I know, you know that I know that you know that I was going to end up blogging again. Well you’ve already read my recent return to blogging and now your reading this. And yes it is not surprising it has taken me this long to get around to actually put finger to keyboard and typing out a merry lament about the state of this or that and these such things.
So for you pugilists out there I have made this blog a bit boxy…..
Third visit to ALS and now three visits to the Berkeley Laboratory Guest House (BLGH) and of course a blog post per visit. Unfortunately this time I’ve also done a whole year of DLS and with that their new and fancy Ridgeway house and well I’m sorry to say that it is a knock out to BLGH in the third round. Rigdeway you put up a good and brave fight. Wait, scrap that, Ridgeway on the ropes staggering to its knees and and and ‘o’ nope they are back on the floor out cold sadly showing their weakness for all things accommodation based.
So you mad ranter what are you ranting about now, you crazy ranting ranter. Why is the Rigdeway out and BLGH in. Why did they win? The answer is simple. BLGH has got better with every visit here. Every little teething issue, resolved, every ranting ranty thing that I ranted about before solved!
Food - check
Toilets - check
Shower - check check
It is as if they listen to what you say, digest and act in a positive manner. How about that then? Where as Ridgeway has expanded so there are more rooms, REMOVED the HOT CHOCOLATE from the coffee thing in the room and worse of all removed the bloody shower gel and liquid soap from all the rooms with NO NOTICE. I looked at the hard bar of white “soap” left in my room and the empty place in my wash bag where I packed a portable harddisk for data backup instead of shower gel and thought - SHIT going to be very smelly and or sore tomorrow.
So I think I this point I should digress on a little memory trip “the tale of no soap” this was going to be a blog of its own but it is now not so here goes:
Picture this if you can …..
A three and half hour drive after chairing a group meeting in Liverpool down to DLS in Oxford arriving at DLS, registering and getting all things paperwork related resolved. Heading to Ridgeway parking my car and unloading mine and the mad Spaniard’s, we will call him Carlos as that is a Spanish name, things from the car in to Ridgeway only to discover, very, very quickly that things in the Ridgeway had changed. Now I know what you are thinking that inside each of the rooms there was our own personal nightmare and after seeing that said thing we would start saying “we will praise him” and then a Minotaur like thing would come and kill you/us/me. Well no you’ll be wrong that was not it. Instead it was much much worse! Inside the room the little home from home you found NO LIQUID SOAP in the SHOWER/TOILET ROOM. Yes there was a bar of very very hard soap made from the fat of many a small dead animal, stone and possibly some sort of scented plant but that soap which had hard corners and sharp edges was not something you wanted too near your tackle in a small confined hot and slippy environment. Many a prison movie has born witness to that! So now the seen is set the Spaniard and I both without washing stuff and a two day (three nights) trip to DLS on beamtime (I19) left us a little bemused and annoyed.
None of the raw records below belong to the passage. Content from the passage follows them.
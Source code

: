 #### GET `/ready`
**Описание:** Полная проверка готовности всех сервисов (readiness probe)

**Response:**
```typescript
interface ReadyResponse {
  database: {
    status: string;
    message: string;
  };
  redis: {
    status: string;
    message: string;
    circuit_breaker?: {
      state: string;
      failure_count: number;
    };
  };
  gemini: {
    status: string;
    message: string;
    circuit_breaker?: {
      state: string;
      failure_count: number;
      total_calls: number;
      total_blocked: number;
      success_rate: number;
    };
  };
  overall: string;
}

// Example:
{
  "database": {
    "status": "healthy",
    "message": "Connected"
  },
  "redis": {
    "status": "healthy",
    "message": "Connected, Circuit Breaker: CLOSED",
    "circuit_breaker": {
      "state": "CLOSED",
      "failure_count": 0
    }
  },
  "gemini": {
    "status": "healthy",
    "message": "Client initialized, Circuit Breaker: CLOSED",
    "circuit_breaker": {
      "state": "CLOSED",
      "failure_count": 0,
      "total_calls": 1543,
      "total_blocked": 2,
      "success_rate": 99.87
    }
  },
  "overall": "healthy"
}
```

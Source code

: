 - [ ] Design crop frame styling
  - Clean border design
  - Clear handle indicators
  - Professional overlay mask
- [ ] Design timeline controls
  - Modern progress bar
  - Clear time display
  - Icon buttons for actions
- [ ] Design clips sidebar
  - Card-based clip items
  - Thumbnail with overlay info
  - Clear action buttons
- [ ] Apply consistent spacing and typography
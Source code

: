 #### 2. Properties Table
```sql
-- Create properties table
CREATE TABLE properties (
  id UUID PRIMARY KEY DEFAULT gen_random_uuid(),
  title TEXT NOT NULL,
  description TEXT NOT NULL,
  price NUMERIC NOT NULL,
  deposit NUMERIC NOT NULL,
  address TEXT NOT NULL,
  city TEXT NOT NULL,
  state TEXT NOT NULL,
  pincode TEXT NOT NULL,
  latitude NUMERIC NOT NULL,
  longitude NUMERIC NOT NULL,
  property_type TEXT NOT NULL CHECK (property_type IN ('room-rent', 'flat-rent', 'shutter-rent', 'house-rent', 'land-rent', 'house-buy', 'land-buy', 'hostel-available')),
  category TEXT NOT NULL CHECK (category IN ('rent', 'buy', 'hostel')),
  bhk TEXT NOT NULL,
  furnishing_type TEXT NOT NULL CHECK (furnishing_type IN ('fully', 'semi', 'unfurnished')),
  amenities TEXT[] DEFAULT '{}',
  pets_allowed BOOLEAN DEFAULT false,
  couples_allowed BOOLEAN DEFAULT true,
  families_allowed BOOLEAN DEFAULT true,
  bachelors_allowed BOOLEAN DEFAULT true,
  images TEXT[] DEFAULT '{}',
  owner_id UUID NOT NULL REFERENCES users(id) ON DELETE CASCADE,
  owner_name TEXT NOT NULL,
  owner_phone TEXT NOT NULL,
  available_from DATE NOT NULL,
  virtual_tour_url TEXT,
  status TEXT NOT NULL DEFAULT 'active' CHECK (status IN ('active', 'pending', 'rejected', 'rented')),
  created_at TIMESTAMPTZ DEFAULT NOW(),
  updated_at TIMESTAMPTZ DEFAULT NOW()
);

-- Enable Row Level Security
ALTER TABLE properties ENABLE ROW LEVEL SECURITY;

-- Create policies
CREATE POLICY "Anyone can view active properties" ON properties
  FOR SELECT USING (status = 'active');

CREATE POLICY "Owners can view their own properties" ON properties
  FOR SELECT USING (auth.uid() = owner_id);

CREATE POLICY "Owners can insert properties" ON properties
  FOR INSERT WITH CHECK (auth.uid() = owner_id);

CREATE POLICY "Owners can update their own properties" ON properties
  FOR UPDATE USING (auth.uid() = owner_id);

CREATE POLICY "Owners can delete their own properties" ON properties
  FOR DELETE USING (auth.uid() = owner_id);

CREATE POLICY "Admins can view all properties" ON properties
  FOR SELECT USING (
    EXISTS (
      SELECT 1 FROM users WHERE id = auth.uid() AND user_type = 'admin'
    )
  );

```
But fortunately the MAD B-Jodays arrived bringing a bottle of red and a happy face until he too discovered the lack of wash things and he too was just a little surprised by the sudden change in policy with zero notice from the Diamond/Ridgeway people. And being that he is ever so calm and ever so timid never saying a thing out loud or in protest gingerly went down to the front desk and enquired to this such failing…..
what failing? Said the front desk man (keeper of the keys to the room)
The lack of liquid soap, the gapeing cassem of shampowless showering, the scratchy rubbing of hard animal fat on skin - said the timid and o’so quiet B-Jodays
No, no this is no mistake - you may have this little bottle of soap -
Yeah - he thought until -
that’ll be £1.50 please -
BUT too late the B-Jodays had it in hand and needed said soap - so never to argue or shout or be angry or mad in anyway he paid the man and departed to us to drink red and cry real tears of loss on Carlos and my shoulders.
During this bonding session of IPad and ePad mockary, scone of lack of liquid soap some red was split and B-Jodays weakened by the days events retired to bed and to shower with his newly won prize of £1.50 worth of liquid soap leaving me and the Spaniard to wash down the red off the table. BUT where can we find water, arrrgh the toilet in the lounge area and wait what is this the last bottle of liquid soap forgotten not emptied not removed. Yes folks I am ashamed to say it we did par-take in the filling of cups of the bountiful liquid soap and yes we could now sleep happily knowing we had beaten the system and showered for free.
That is all of this story I am sadly still in counselling after the traumatic discovery of the removal of the hot chocolate from the room mini-breakfast thing I can not speak of it and shall not for now…………
So with the recent changes at Ridgeway and the constant improving of the BLGH I can only say it is definitely a win to BLGH on points and a KO. Keep up the good work we definitely appreciate it.